That should all sound a little cumbersome,
and that's because it is.
What's more, this is really similar
to how a computer's instruction set is specified.
Usually, each instruction issued to a processor
comes as a chunk of data packed
into a few different parts. This can be a single word long, or longer, or some variable length.
We have some kind of prefixes or suffixes for specifying address modes, an operation,
and optional arguments. Once again, IPL is mimicking an instruction set architecture very closely here.
On the surface, this just seems, well, it seems kind of lame. Newell and Simon were talking a
pretty big game, but looking at the spec, they don't seem to back that up.

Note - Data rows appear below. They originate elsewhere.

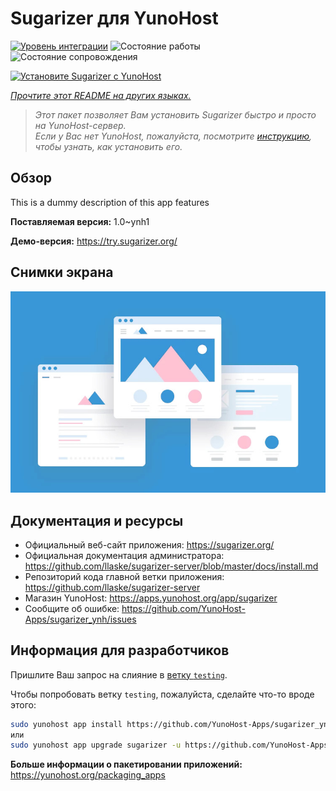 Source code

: <!--
Важно: этот README был автоматически сгенерирован <https://github.com/YunoHost/apps/tree/master/tools/readme_generator>
Он НЕ ДОЛЖЕН редактироваться вручную.
-->

# Sugarizer для YunoHost

[![Уровень интеграции](https://dash.yunohost.org/integration/sugarizer.svg)](https://ci-apps.yunohost.org/ci/apps/sugarizer/) ![Состояние работы](https://ci-apps.yunohost.org/ci/badges/sugarizer.status.svg) ![Состояние сопровождения](https://ci-apps.yunohost.org/ci/badges/sugarizer.maintain.svg)

[![Установите Sugarizer с YunoHost](https://install-app.yunohost.org/install-with-yunohost.svg)](https://install-app.yunohost.org/?app=sugarizer)

*[Прочтите этот README на других языках.](./ALL_README.md)*

> *Этот пакет позволяет Вам установить Sugarizer быстро и просто на YunoHost-сервер.*  
> *Если у Вас нет YunoHost, пожалуйста, посмотрите [инструкцию](https://yunohost.org/install), чтобы узнать, как установить его.*

## Обзор

This is a dummy description of this app features


**Поставляемая версия:** 1.0~ynh1

**Демо-версия:** <https://try.sugarizer.org/>

## Снимки экрана

![Снимок экрана Sugarizer](./doc/screenshots/example.jpg)

## Документация и ресурсы

- Официальный веб-сайт приложения: <https://sugarizer.org/>
- Официальная документация администратора: <https://github.com/llaske/sugarizer-server/blob/master/docs/install.md>
- Репозиторий кода главной ветки приложения: <https://github.com/llaske/sugarizer-server>
- Магазин YunoHost: <https://apps.yunohost.org/app/sugarizer>
- Сообщите об ошибке: <https://github.com/YunoHost-Apps/sugarizer_ynh/issues>

## Информация для разработчиков

Пришлите Ваш запрос на слияние в [ветку `testing`](https://github.com/YunoHost-Apps/sugarizer_ynh/tree/testing).

Чтобы попробовать ветку `testing`, пожалуйста, сделайте что-то вроде этого:

```bash
sudo yunohost app install https://github.com/YunoHost-Apps/sugarizer_ynh/tree/testing --debug
или
sudo yunohost app upgrade sugarizer -u https://github.com/YunoHost-Apps/sugarizer_ynh/tree/testing --debug
```

**Больше информации о пакетировании приложений:** <https://yunohost.org/packaging_apps>
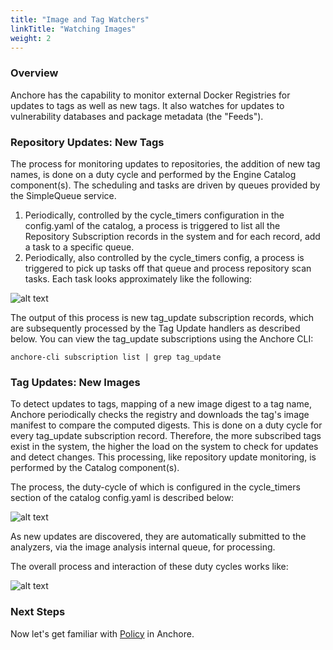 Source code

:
 ```yaml
---
title: "Image and Tag Watchers"
linkTitle: "Watching Images"
weight: 2
---
```


### Overview

Anchore has the capability to monitor external Docker Registries for updates to tags as well as new tags. It also watches for updates to vulnerability databases and package metadata (the "Feeds").

### Repository Updates: New Tags

The process for monitoring updates to repositories, the addition of new tag names, is done on a duty cycle and performed by the Engine Catalog component(s). The scheduling and tasks are driven by queues provided by the SimpleQueue service. 

1. Periodically, controlled by the cycle_timers configuration in the config.yaml of the catalog, a process is triggered to list all the Repository Subscription records in the system and for each record, add a task to a specific queue.
2. Periodically, also controlled by the cycle_timers config, a process is triggered to pick up tasks off that queue and process repository scan tasks. Each task looks approximately like the following:

![alt text](/RepoUpdateTask.jpg)

The output of this process is new tag_update subscription records, which are subsequently processed by the Tag Update handlers as described below. You can view the tag_update subscriptions using the Anchore CLI: 

`anchore-cli subscription list | grep tag_update`

### Tag Updates: New Images

To detect updates to tags, mapping of a new image digest to a tag name, Anchore periodically checks the registry and downloads the tag's image manifest to compare the computed digests. This is done on a duty cycle for every tag_update subscription record. Therefore, the more subscribed tags exist in the system, the higher the load on the system to check for updates and detect changes. This processing, like repository update monitoring, is performed by the Catalog component(s).

The process, the duty-cycle of which is configured in the cycle_timers section of the catalog config.yaml is described below:

![alt text](/TagUpdateTask.jpg)

As new updates are discovered, they are automatically submitted to the analyzers, via the image analysis internal queue, for processing.

The overall process and interaction of these duty cycles works like:

![alt text](/UpdateFlow.jpg)

### Next Steps

Now let's get familiar with [Policy](/docs/overview/concepts/policy) in Anchore.  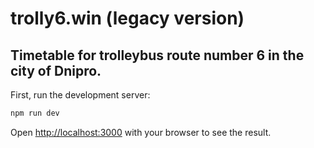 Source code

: # trolly6.win (legacy version)

## Timetable for trolleybus route number 6 in the city of Dnipro.

First, run the development server:

```bash
npm run dev
```

Open [http://localhost:3000](http://localhost:3000) with your browser to see the result.
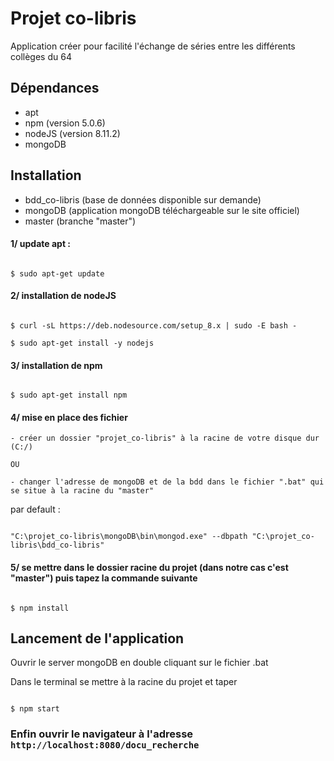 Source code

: # Projet co-libris

Application créer pour facilité l'échange de séries entre les différents collèges du 64

## Dépendances

- apt
- npm (version 5.0.6)
- nodeJS (version 8.11.2)
- mongoDB

## Installation

- bdd_co-libris (base de données disponible sur demande)
- mongoDB (application mongoDB téléchargeable sur le site officiel)
- master (branche "master")

#### 1/ update apt :

```

$ sudo apt-get update

```

#### 2/ installation de nodeJS

```

$ curl -sL https://deb.nodesource.com/setup_8.x | sudo -E bash -

$ sudo apt-get install -y nodejs

```

#### 3/ installation de npm

```

$ sudo apt-get install npm

```

#### 4/ mise en place des fichier

    - créer un dossier "projet_co-libris" à la racine de votre disque dur (C:/)

    OU

    - changer l'adresse de mongoDB et de la bdd dans le fichier ".bat" qui se situe à la racine du "master"

par default :

```

"C:\projet_co-libris\mongoDB\bin\mongod.exe" --dbpath "C:\projet_co-libris\bdd_co-libris"

```     

#### 5/ se mettre dans le dossier racine du projet (dans notre cas c'est "master") puis tapez la commande suivante

```

$ npm install

```

## Lancement de l'application

Ouvrir le server mongoDB en double cliquant sur le fichier .bat

Dans le terminal se mettre à la racine du projet et taper 

```

$ npm start

```

### Enfin ouvrir le navigateur à l'adresse `http://localhost:8080/docu_recherche`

This was my initial
take on the matter, and I think it's a fair first assessment. That said, it is a bit dismissive to
just, you know, call IPL lame and move on. IPL is doing a lot more than just reinventing the
digital wheel. Its instruction set is built in a somewhat savvy way that actually advances Newell
and Simon's stated goals. There are eight initial operations in IPL 5. Expanding out that
matrix with address modes gives us maybe a few dozen. These are all the lowest level instructions
IPL can handle. Call them primitives if you like. On a normal computer, this is where you'd get such hits as load register, add, compare, and maybe increment. But in IPL, most of these
primitives are for dealing with list data. For instance, we get two instructions called
preserve and restore, which are roughly equivalent to push and pop. They let a programmer easily push a value to the top of a list or pop
that value off a list. The only odd instruction out here are branch, the basic conditional
branching operation that all computers need, and execute. Now, execute is where the magic
is really happening here. This is how you actually run routines in IPL.
You just instruct IPL to execute something. This can be some normal, unadulterated address,
a function neat, if you will. But we can get tricky with it. Remember that we have different
addressing modes, different ways to specify locations in memory. Execute can accept a
pointer. This means that you can tell IPL to run a function at some variable location in memory.
Instead of telling IPL to go execute the code at location 100, you say go execute the code at r,
where r is a variable that holds the address of your routine. This sounds a little
confusing at first, it kind of is, but it gives us some major upsides. For one, this means IPL is
able to talk about itself. This is that introspection thing that I keep bringing up. You can write an
IPL program that keeps a list of routines, that can manipulate that list of routines,
and even run those routines. In other words, IPL can treat code and data interchangeably,
and that includes variable execution. An IPL program can decide what code to run when.
That's a really powerful feature. If you don't get the immediate utility of that, then don't worry, we'll be treading
deeper into this realm as the episode progresses.
Hopefully I can string together a good explanation as to why breaking down this distinction between
code and data is so important.
Now, in service of fairness, you can jump through a pointer in assembly language.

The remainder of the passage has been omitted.